Have you been thinking about adding a new dog or cat to your household?
Have you considered becoming a foster family for your local shelter?
Fostering lets you help multiple animals until they find their forever homes. Or until you find the one foster animal that is a perfect fit for your family.
The amazing rewards.
Fostering shelter animals is very rewarding for both the foster animal, and the foster family. Knowing that with your help the shelter or rescue of your choosing was able to save another homeless animal. Each dog or cat, or other animal that you foster has it’s own personality, you get to meet so many sweet, loving animals that, by no choice of their own, ended up homeless. Getting to teach an animal how to be a part of a family, and to become a wonderful pet; to help them on the road to a loving adoptive forever family. There’s little in life that is as rewarding as knowing that you saved a life. Especially when that life curls up in your lap and kisses your hand.
Most people worry that they won’t be able to give up the dog or cat that they’re fostering. It can be rough at first. You spend so much time caring for them, then have to pass them along to the next stop on their journey to an adoptive family.

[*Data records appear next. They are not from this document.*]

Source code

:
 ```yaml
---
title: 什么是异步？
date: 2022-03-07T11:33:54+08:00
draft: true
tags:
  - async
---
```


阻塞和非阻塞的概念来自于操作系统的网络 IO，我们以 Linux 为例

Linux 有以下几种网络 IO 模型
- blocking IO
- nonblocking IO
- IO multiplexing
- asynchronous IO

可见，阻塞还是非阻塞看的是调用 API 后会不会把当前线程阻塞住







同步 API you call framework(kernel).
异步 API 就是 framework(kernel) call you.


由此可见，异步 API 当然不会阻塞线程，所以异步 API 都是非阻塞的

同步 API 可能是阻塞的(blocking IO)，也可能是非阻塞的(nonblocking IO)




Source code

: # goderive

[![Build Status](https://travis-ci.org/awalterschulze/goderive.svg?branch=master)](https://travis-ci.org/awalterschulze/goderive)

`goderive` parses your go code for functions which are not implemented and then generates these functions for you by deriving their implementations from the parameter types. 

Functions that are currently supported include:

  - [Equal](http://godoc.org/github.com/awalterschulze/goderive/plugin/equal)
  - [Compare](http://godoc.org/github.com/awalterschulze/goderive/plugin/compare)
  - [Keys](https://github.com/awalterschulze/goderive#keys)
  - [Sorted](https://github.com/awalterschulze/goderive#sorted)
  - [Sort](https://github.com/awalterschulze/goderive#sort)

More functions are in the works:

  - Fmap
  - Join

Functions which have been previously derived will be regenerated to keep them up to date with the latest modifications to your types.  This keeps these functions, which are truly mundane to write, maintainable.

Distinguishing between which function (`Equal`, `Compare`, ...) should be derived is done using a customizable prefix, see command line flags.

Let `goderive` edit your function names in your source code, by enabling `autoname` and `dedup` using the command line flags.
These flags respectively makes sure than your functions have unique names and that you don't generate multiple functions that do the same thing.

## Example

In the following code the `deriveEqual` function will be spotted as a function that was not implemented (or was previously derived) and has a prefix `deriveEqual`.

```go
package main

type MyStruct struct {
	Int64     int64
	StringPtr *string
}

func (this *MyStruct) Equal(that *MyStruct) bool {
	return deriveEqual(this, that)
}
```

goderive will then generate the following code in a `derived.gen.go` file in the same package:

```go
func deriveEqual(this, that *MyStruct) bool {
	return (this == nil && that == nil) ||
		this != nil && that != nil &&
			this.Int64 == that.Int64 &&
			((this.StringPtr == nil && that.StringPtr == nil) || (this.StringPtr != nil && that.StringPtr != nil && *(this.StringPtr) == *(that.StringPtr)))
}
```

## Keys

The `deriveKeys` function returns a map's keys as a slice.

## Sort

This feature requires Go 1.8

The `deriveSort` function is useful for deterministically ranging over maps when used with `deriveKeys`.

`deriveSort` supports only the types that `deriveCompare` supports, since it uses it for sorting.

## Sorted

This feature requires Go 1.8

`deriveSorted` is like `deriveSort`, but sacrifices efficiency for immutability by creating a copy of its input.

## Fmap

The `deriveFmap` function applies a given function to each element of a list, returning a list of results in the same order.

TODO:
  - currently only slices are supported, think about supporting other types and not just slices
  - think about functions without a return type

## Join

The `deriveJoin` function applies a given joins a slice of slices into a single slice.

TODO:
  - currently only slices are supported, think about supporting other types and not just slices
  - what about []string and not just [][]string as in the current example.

Our first two foster dogs were foster fails. So I totally see how people can worry about this issue. It’s not always the case though. We happened to foster for a rescue that I had previously adopted two dogs from, the president of the rescue picked out my fosters, knowing who would fit into my household the best. She did her job well, she matched us up with the perfect little boys, and now years later, they are still the loves of my life. Our family had a hole in it, one that was created by the death of one of our beloved dogs. These two little bonded brother dogs filled that hole.
It gets easier.
After that it got easier to let go of our fosters. Occasionally, we come across a foster dog that is a little harder to let go. Then we meet the family or see the first picture of them with their new forever family, and we relax, reboot, and wait until the next foster comes our way. Never forgetting any of the dogs that we’ve fostered, and often get to see updates that their families share with the shelter or rescue.We find that litters of puppies are the easiest to let go of, they’ll get adopted very quickly. The older dogs, dogs with long-term medical issues, behavior issues, in other words the less adoptable dogs, are the ones we fail with now. Knowing that they have less of a chance to find a forever, they find their forever home here, welcoming in the next fosters.
Your family,too, can find their niche in the animal fostering world.